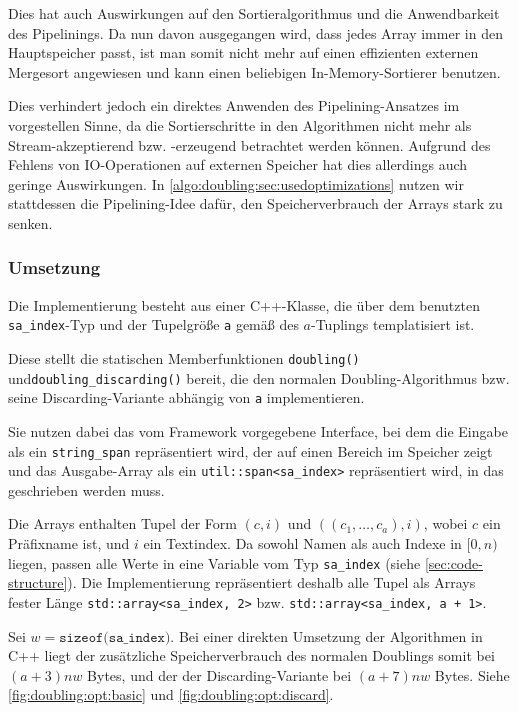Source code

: Dies hat auch Auswirkungen auf den Sortieralgorithmus und die Anwendbarkeit des Pipelinings. Da nun davon ausgegangen wird, dass jedes Array immer in den Hauptspeicher passt, ist man somit nicht mehr auf einen effizienten externen Mergesort angewiesen und kann einen beliebigen In-Memory-Sortierer benutzen. 

Dies verhindert jedoch ein direktes Anwenden des Pipelining-Ansatzes im vorgestellen Sinne, da die Sortierschritte in den Algorithmen nicht mehr als Stream-akzeptierend bzw. -erzeugend betrachtet werden können. Aufgrund des Fehlens von IO-Operationen auf externen Speicher hat dies allerdings auch geringe Auswirkungen. In \cref{algo:doubling:sec:usedoptimizations} nutzen wir stattdessen die Pipelining-Idee dafür, den Speicherverbrauch der Arrays stark zu senken.

\subsubsection{Umsetzung}

Die Implementierung besteht aus einer C++-Klasse, die über dem benutzten \texttt{sa\_index}-Typ und der Tupelgröße \texttt{a} gemäß des $a$-Tuplings templatisiert ist.

Diese stellt die statischen Memberfunktionen \texttt{doubling()} und\linebreak \texttt{doubling\_discarding()} bereit, die den normalen Doubling-Algorithmus bzw. seine Discarding-Variante abhängig von \texttt{a} implementieren.

Sie nutzen dabei das vom Framework vorgegebene Interface, bei dem die Eingabe als ein \texttt{string\_span} repräsentiert wird, der auf einen Bereich im Speicher zeigt und das Ausgabe-Array \sa als ein \texttt{util::span<sa\_index>} repräsentiert wird, in das geschrieben werden muss.

Die Arrays enthalten Tupel der Form  $(c, i)$ und $((c_1, \dots, c_a), i)$, wobei $c$ ein Präfixname ist, und $i$ ein Textindex. Da sowohl Namen als auch Indexe in $[0, n)$ liegen, passen alle Werte in eine Variable vom Typ \texttt{sa\_index} (siehe \cref{sec:code-structure}). Die Implementierung repräsentiert deshalb alle Tupel als Arrays fester Länge \texttt{std::array<sa\_index, 2>} bzw. \texttt{std::array<sa\_index, a + 1>}.

Sei $w = \texttt{sizeof(sa\_index)}$. Bei einer direkten Umsetzung der Algorithmen in C++ liegt der zusätzliche Speicherverbrauch des normalen Doublings somit bei $(a + 3)nw$ Bytes, und der der Discarding-Variante bei $(a + 7)nw$ Bytes. Siehe \cref{fig:doubling:opt:basic} und \cref{fig:doubling:opt:discard}.

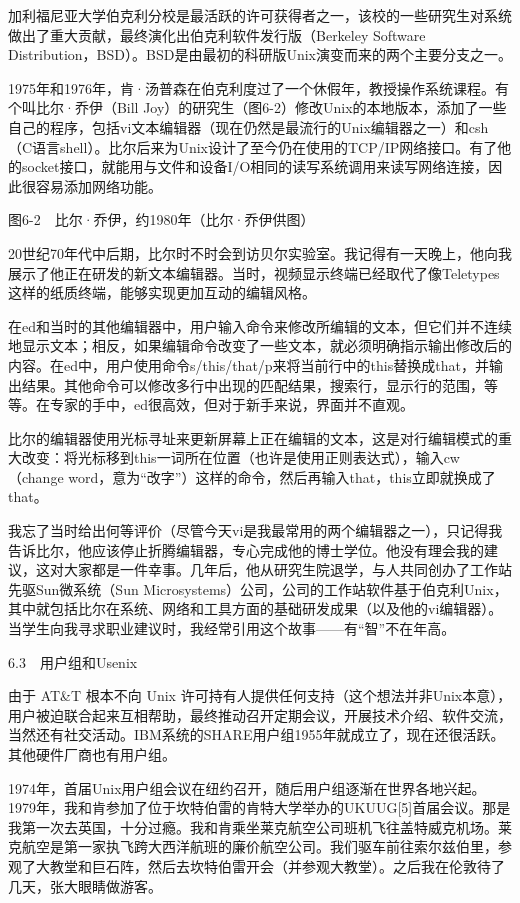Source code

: \documentclass[a4paper,12pt,UTF8,twoside]{ctexbook}
\begin{document}
加利福尼亚大学伯克利分校是最活跃的许可获得者之一，该校的一些研究生对系统做出了重大贡献，最终演化出伯克利软件发行版（Berkeley Software Distribution，BSD）。BSD是由最初的科研版Unix演变而来的两个主要分支之一。

1975年和1976年，肯·汤普森在伯克利度过了一个休假年，教授操作系统课程。有个叫比尔·乔伊（Bill Joy）的研究生（图6-2）修改Unix的本地版本，添加了一些自己的程序，包括vi文本编辑器（现在仍然是最流行的Unix编辑器之一）和csh（C语言shell）。比尔后来为Unix设计了至今仍在使用的TCP/IP网络接口。有了他的socket接口，就能用与文件和设备I/O相同的读写系统调用来读写网络连接，因此很容易添加网络功能。



图6-2　比尔·乔伊，约1980年（比尔·乔伊供图）

20世纪70年代中后期，比尔时不时会到访贝尔实验室。我记得有一天晚上，他向我展示了他正在研发的新文本编辑器。当时，视频显示终端已经取代了像Teletypes这样的纸质终端，能够实现更加互动的编辑风格。

在ed和当时的其他编辑器中，用户输入命令来修改所编辑的文本，但它们并不连续地显示文本；相反，如果编辑命令改变了一些文本，就必须明确指示输出修改后的内容。在ed中，用户使用命令s/this/that/p来将当前行中的this替换成that，并输出结果。其他命令可以修改多行中出现的匹配结果，搜索行，显示行的范围，等等。在专家的手中，ed很高效，但对于新手来说，界面并不直观。

比尔的编辑器使用光标寻址来更新屏幕上正在编辑的文本，这是对行编辑模式的重大改变：将光标移到this一词所在位置（也许是使用正则表达式），输入cw（change word，意为“改字”）这样的命令，然后再输入that，this立即就换成了that。

我忘了当时给出何等评价（尽管今天vi是我最常用的两个编辑器之一），只记得我告诉比尔，他应该停止折腾编辑器，专心完成他的博士学位。他没有理会我的建议，这对大家都是一件幸事。几年后，他从研究生院退学，与人共同创办了工作站先驱Sun微系统（Sun Microsystems）公司，公司的工作站软件基于伯克利Unix，其中就包括比尔在系统、网络和工具方面的基础研发成果（以及他的vi编辑器）。当学生向我寻求职业建议时，我经常引用这个故事——有“智”不在年高。





6.3　用户组和Usenix


由于 AT\&T 根本不向 Unix 许可持有人提供任何支持（这个想法并非Unix本意），用户被迫联合起来互相帮助，最终推动召开定期会议，开展技术介绍、软件交流，当然还有社交活动。IBM系统的SHARE用户组1955年就成立了，现在还很活跃。其他硬件厂商也有用户组。

1974年，首届Unix用户组会议在纽约召开，随后用户组逐渐在世界各地兴起。1979年，我和肯参加了位于坎特伯雷的肯特大学举办的UKUUG[5]首届会议。那是我第一次去英国，十分过瘾。我和肯乘坐莱克航空公司班机飞往盖特威克机场。莱克航空是第一家执飞跨大西洋航班的廉价航空公司。我们驱车前往索尔兹伯里，参观了大教堂和巨石阵，然后去坎特伯雷开会（并参观大教堂）。之后我在伦敦待了几天，张大眼睛做游客。
\end{document}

§ What you have to do
In the listing above, each line with the word "Umsetzung" is to be copied out.

§ Solution to the exercise
\subsubsection{Umsetzung}
Sei $w = \texttt{sizeof(sa\_index)}$. Bei einer direkten Umsetzung der Algorithmen in C++ liegt der zusätzliche Speicherverbrauch des normalen Doublings somit bei $(a + 3)nw$ Bytes, und der der Discarding-Variante bei $(a + 7)nw$ Bytes. Siehe \cref{fig:doubling:opt:basic} und \cref{fig:doubling:opt:discard}.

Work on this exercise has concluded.